Le Squer said that before, chefs made a name for themselves in the industry by winning professional contests and titles, such as "the best craftsman of France".

"Now, it's trial by TV," he added.

Helene Darroze -- a decorated chef with five Michelin stars -- has also become a household name thanks to her regular appearances on Top Chef.

"The competition attracts more and more very talented young people," she told AFP.

"I'm astonished -- they all have an agent.
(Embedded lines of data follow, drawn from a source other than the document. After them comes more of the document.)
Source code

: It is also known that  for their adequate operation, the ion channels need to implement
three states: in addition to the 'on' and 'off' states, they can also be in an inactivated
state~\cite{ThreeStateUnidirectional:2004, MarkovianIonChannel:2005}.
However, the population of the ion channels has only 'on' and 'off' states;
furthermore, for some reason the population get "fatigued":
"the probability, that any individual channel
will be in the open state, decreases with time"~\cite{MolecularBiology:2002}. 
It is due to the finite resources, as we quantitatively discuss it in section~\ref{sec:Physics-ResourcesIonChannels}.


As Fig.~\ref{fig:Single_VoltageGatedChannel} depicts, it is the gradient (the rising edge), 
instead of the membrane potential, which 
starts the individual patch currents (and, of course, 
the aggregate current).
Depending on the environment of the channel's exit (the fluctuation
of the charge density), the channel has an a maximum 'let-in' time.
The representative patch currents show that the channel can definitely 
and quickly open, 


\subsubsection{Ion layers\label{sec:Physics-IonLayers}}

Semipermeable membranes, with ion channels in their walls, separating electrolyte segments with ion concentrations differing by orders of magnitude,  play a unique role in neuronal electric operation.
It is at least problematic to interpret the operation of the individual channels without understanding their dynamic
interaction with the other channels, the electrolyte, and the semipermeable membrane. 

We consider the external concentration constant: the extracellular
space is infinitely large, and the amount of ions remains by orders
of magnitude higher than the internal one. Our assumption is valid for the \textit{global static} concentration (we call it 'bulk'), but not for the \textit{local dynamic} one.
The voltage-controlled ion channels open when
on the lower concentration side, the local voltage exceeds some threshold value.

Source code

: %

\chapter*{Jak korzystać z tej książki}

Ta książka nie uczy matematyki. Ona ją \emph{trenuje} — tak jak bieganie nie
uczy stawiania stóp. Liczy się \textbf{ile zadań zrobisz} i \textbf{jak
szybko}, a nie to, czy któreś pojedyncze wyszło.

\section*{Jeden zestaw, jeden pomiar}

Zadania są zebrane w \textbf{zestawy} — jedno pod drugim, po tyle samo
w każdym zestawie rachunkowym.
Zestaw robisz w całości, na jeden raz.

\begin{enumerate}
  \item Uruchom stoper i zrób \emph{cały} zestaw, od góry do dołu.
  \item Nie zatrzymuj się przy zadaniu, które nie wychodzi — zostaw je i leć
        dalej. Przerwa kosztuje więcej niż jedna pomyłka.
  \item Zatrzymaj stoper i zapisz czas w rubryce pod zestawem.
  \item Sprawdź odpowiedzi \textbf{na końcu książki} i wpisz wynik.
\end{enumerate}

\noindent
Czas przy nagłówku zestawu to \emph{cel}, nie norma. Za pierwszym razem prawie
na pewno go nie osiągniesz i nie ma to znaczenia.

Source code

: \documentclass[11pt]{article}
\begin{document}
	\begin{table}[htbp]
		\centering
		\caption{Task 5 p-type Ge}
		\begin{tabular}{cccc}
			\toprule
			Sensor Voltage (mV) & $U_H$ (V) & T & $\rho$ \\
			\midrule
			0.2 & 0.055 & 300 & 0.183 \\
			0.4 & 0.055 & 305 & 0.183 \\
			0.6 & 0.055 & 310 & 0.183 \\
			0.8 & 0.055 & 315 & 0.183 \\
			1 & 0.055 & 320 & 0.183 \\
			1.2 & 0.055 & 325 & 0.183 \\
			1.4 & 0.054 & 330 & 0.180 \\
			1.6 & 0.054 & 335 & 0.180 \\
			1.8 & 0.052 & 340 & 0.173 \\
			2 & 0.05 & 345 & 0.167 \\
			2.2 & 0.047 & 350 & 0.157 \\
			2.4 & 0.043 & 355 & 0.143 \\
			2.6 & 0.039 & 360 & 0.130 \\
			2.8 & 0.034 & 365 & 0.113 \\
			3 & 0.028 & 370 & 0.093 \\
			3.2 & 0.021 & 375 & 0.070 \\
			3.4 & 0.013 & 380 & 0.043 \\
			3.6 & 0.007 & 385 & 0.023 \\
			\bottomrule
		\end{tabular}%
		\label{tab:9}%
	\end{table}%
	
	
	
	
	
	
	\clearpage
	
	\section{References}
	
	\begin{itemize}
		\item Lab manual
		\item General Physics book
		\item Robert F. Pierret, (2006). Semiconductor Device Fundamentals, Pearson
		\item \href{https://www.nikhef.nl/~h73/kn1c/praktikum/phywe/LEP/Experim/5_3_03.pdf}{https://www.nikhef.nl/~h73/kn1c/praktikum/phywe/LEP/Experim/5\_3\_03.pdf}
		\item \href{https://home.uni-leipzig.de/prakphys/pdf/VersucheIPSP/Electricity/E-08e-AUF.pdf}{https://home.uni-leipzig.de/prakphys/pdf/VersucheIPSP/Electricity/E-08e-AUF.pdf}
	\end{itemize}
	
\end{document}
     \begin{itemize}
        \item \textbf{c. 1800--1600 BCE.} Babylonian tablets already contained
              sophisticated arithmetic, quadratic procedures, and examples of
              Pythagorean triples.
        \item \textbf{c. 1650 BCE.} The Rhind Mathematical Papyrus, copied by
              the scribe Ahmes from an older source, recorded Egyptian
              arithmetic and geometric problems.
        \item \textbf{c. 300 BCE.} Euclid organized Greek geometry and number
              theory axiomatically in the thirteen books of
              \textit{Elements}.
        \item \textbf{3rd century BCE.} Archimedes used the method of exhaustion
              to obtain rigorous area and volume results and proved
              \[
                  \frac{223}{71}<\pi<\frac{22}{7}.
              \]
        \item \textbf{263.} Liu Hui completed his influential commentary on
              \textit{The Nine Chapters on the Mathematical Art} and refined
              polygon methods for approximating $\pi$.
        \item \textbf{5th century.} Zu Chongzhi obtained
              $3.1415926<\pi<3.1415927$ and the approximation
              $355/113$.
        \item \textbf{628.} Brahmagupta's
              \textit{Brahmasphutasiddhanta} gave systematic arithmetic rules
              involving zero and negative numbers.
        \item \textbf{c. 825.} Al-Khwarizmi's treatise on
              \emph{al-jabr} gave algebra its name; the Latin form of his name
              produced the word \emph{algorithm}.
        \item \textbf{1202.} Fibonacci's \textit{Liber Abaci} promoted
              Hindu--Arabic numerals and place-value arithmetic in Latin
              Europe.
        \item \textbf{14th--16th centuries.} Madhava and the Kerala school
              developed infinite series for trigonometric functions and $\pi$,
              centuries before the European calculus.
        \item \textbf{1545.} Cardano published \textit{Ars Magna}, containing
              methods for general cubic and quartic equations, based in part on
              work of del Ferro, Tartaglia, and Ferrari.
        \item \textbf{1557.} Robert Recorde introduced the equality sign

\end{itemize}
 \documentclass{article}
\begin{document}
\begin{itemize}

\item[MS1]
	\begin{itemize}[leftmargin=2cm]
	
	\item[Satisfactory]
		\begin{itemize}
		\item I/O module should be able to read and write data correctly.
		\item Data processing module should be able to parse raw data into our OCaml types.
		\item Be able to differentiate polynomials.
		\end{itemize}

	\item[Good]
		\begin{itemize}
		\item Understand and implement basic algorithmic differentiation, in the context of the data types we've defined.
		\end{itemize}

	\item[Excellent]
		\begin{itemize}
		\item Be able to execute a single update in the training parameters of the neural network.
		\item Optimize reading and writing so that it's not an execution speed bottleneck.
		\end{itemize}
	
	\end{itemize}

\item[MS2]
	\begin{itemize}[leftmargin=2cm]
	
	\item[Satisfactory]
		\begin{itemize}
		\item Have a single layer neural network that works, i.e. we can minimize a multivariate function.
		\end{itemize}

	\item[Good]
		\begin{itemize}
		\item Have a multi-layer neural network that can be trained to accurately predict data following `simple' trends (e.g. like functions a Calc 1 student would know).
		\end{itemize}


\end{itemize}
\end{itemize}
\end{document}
I've never had an agent in my life," she added.

But Darroze sees this as a positive thing -- elevating the job of chef in the eyes of the public.
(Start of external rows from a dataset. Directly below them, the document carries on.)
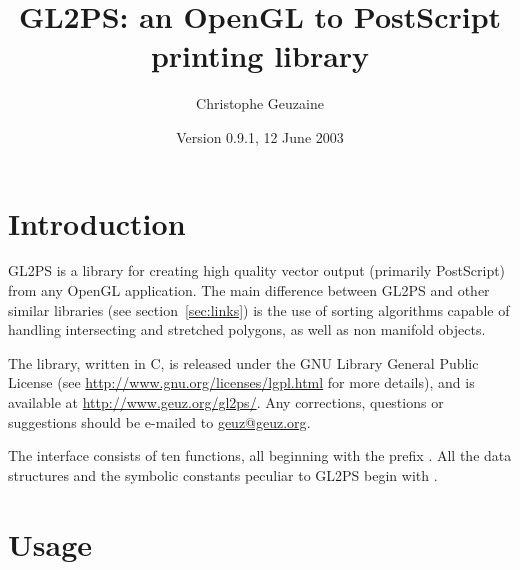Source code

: \documentclass[10pt]{article}
\newcommand{\dd}{\begingroup\Url}
\newcommand{\email}[2]{\href{mailto:#2}{#1}}
\begin{document}
\title{GL2PS: an OpenGL to PostScript printing library}
\author{Christophe Geuzaine}
\date{Version 0.9.1, 12 June 2003}

\maketitle


\tableofcontents

\section{Introduction}

GL2PS is a library for creating high quality vector output (primarily
PostScript) from any OpenGL application. The main difference between GL2PS
and other similar libraries (see section~\ref{sec:links}) is the use of
sorting algorithms capable of handling intersecting and stretched polygons,
as well as non manifold objects.

The library, written in C, is released under the GNU Library General Public
License (see \url{http://www.gnu.org/licenses/lgpl.html} for more details),
and is available at \url{http://www.geuz.org/gl2ps/}. Any corrections,
questions or suggestions should be e-mailed to
\email{geuz@geuz.org}{geuz@geuz.org}.

The interface consists of ten functions, all beginning with the prefix
\dd{gl2ps}. All the data structures and the symbolic constants peculiar to
GL2PS begin with \dd{GL2PS}.

\section{Usage}

\end{document}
Darroze's restaurants made the unprecented jump from three to five Michelin stars this year
Darroze's restaurants made the unprecented jump from three to five Michelin stars this year JOEL SAGET AFP/File

And social media presence proved vital for many chefs during the hard months of pandemic-induced closures.

- Narrative -

Imbert is the perfect illustration of the new trend, using his victory in 2012 to launch a restaurant in partnership with Pharrell Williams and pick up more than 400,000 followers on Instagram.

"Ducasse was a man of big ideas, but he lacked a narrative," Philippe Moreau Chevrolet, head of PR firm MCBG Conseil, said in a recent editorial.

"Jean Imbert, on the other hand, is always telling stories -- about his grandmother, the time he dined with Pharrell Williams -- with words, with images, with videos, with selfies..."

It marks a cultural shift, he added, as the importance of Michelin stars fades in comparison to the power of a selfie by model Bella Hadid in your restaurant kitchen.

- 'A dangerous game' -

When David Gallienne, from the Jardin des Plumes in Giverny, won Top Chef in 2020, his Instagram followers jumped from 5,000 to 50,000.

"Social media is part of how we are known and exist today," he told AFP.

He ran online masterclasses during France's lockdowns last year, followed by a competition in which participants compared their culinary creations on Instagram -- with a free lunch in Gallienne's restaurant for the winner.

It's all part of the job, even if everyone is acutely aware that a big online presence carries risks.

"You've got to play the game, even if it can be a very dangerous game," said Gallienne.

"You've got to weigh your words carefully. They can just as easily hurt you as help you. It's a full-time job in itself, and in the future, I will probably delegate it to someone else entirely."